▼▼▼
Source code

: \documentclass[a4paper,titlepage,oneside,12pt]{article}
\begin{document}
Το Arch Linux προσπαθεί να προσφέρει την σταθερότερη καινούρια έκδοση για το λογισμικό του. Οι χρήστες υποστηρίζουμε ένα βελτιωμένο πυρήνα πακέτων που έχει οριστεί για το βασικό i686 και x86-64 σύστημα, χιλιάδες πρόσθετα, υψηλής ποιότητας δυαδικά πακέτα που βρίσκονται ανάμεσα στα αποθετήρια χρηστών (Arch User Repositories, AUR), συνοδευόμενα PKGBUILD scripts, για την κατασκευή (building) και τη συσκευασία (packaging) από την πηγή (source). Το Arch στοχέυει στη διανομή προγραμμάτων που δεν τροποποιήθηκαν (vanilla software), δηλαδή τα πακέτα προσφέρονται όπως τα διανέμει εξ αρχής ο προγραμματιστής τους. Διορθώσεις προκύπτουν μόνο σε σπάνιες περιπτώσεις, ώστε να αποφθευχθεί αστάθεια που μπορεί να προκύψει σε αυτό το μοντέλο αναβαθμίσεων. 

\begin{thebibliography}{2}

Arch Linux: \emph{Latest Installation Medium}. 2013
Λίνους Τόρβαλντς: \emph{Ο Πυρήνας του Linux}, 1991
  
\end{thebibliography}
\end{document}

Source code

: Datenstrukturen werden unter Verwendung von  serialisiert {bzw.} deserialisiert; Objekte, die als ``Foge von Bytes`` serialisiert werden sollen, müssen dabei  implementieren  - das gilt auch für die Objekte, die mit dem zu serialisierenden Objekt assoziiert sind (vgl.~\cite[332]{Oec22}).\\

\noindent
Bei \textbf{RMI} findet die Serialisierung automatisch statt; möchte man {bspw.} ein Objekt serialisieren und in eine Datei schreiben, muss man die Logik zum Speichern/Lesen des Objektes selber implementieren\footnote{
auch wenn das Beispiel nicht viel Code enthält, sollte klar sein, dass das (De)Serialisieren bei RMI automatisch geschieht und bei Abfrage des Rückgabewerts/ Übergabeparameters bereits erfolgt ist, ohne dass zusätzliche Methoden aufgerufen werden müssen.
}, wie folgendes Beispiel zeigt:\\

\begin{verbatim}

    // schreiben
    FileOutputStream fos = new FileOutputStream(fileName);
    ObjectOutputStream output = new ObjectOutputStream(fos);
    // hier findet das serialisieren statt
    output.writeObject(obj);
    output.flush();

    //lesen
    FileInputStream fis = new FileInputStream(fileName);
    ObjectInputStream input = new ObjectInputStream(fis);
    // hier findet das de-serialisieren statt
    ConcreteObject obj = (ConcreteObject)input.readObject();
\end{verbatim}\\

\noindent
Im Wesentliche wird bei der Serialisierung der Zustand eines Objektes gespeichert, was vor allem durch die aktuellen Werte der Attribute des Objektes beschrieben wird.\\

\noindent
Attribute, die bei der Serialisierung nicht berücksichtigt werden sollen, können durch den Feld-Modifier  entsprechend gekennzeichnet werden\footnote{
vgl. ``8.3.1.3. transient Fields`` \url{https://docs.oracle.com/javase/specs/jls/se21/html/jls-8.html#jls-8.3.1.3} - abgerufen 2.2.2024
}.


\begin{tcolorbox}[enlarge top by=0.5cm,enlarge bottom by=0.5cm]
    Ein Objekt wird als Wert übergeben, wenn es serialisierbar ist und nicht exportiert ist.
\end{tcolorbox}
▲▲▲
_Exercise_. Beginning with the line above that contains "findet die Serialisierung", copy each line exactly up to and including the line that contains "ObjectInputStream input = new", and go no further.

_Exercise answer_.
Bei \textbf{RMI} findet die Serialisierung automatisch statt; möchte man {bspw.} ein Objekt serialisieren und in eine Datei schreiben, muss man die Logik zum Speichern/Lesen des Objektes selber implementieren\footnote{
auch wenn das Beispiel nicht viel Code enthält, sollte klar sein, dass das (De)Serialisieren bei RMI automatisch geschieht und bei Abfrage des Rückgabewerts/ Übergabeparameters bereits erfolgt ist, ohne dass zusätzliche Methoden aufgerufen werden müssen.
}, wie folgendes Beispiel zeigt:\\

\begin{verbatim}

    // schreiben
    FileOutputStream fos = new FileOutputStream(fileName);
    ObjectOutputStream output = new ObjectOutputStream(fos);
    // hier findet das serialisieren statt
    output.writeObject(obj);
    output.flush();

    //lesen
    FileInputStream fis = new FileInputStream(fileName);
    ObjectInputStream input = new ObjectInputStream(fis);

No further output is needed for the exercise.